The idea is to inspire what he calls the “local conversation”, with local language and local images. People with no previous artistic background or training can learn to communicate with comics in only a couple of days. The result is compelling in its authenticity.

These simple comics have been used to inspire conversation about child marriage, ending uncontrolled burning, and persecution of minorities.

With training of trainers in Africa, the Middle East, and Asia, and even with asylum seekers in Europe, the technique has proven really powerful. The concept has been super successful in India, where World Comics India is generating its own inspiring narrative of communication and empowerment.

World Comics reminds us that the lo-tech is not to be simply discarded in this world of 2.0. (Are we 3.0 yet?)

Radio has been crucial in South Sudan in preparing for the referendum. Theater of the oppressed is used around the world with great effectiveness, for example by the Mozambican Farmers Union.

At a recent conference on Small Media, Iranian activist Hossein Sharif encouraged the audience to think about how the “ethic” of 2.0 can reinvigorate these pre-existing forms of expression, communication and participation. People have always been “participating” using media – sending messages to community radios and posting broadsheets – but the 2.0 ethic encourages us to think about how to speed up feedback and invent unmediated forms of comment and interaction.

We should focus on integrating the new tools into an already tried-and-true (and sometimes neglected!) field of development communications and participation methodology.

An interesting example of this is Frontline SMS’ new side project Frontline SMS Radio, that will provide community radio stations an SMS management platform, allowing them to react more effectively in realtime to feedback from listeners.

Please comment, or share other examples of this blending, we would love to hear about them.

3 Responses to “Lo and behold: lo-tech communications”

  1. dan mcquillan Says:

    i like the idea of an ethic of 2.0 reinvigorating older forms.

    a related idea is ‘abstract hacktivism’ which suggests that subversive overcoming of limitations is an approach that’s spread beyond technology in to the rest of society.
    (http://www.isk-gbg.org/abstracthacktivism)

    have you made a comic yet?

  2. J Gunter Says:

    Interesting to think about how much of appropriate and sustainable development has in common with this benevolent “hacking”.

    I would venture to say that many cultures have long had their own rich practice of customizing, altering and making things that are broken work better. Immediate feedback loops. (All existing well before this now mainstream concept of “hacking”.)

    Will work on a comic – seeing as how there is such demand. Speaking of which are also going to try and use more illustration and perhaps more animation in our work.
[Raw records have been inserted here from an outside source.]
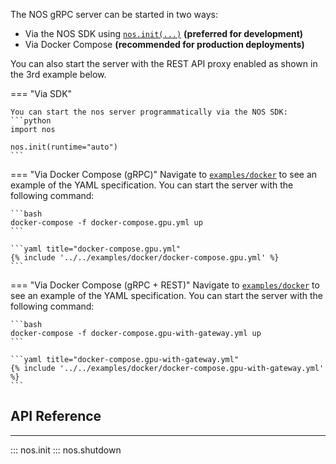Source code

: The NOS gRPC server can be started in two ways:

- Via the NOS SDK using [`nos.init(...)`](#api-reference) **(preferred for development)**
- Via Docker Compose **(recommended for production deployments)**

You can also start the server with the REST API proxy enabled as shown in the 3rd example below.

=== "Via SDK"

    You can start the nos server programmatically via the NOS SDK:
    ```python
    import nos

    nos.init(runtime="auto")
    ```

=== "Via Docker Compose (gRPC)"
    Navigate to [`examples/docker`](https://github.com/autonomi-ai/nos/nos/examples/docker) to see an example of the YAML specification. You can start the server with the following command:

    ```bash
    docker-compose -f docker-compose.gpu.yml up
    ```

    ```yaml title="docker-compose.gpu.yml"
    {% include '../../examples/docker/docker-compose.gpu.yml' %}
    ```

=== "Via Docker Compose (gRPC + REST)"
    Navigate to [`examples/docker`](https://github.com/autonomi-ai/nos/nos/examples/docker) to see an example of the YAML specification. You can start the server with the following command:

    ```bash
    docker-compose -f docker-compose.gpu-with-gateway.yml up
    ```

    ```yaml title="docker-compose.gpu-with-gateway.yml"
    {% include '../../examples/docker/docker-compose.gpu-with-gateway.yml' %}
    ```


## API Reference
---
::: nos.init
::: nos.shutdown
  3. Amy FrontlineSMS:Radio Says:

    I really enjoyed this post especially having met Leif at the World Comic event at Cafod a few months ago. Thanks for mentioning FrontlineSMS:Radio too! What I take from this discussion is the importance of using tools which are already in peoples’ hands (be it a pen and paper, mobile phone or radio) and empowering them to take ownership of their own projects. I see value in the fact that World Comics allows people to lead initiatives which are culturally relevant and make sense to them – from the language used down to the way in which people are represented through the drawings. Likewise, we see many interesting ways in which radio stations are using interaction via SMS to expand discussions on issues which are relevant to listeners and their communities.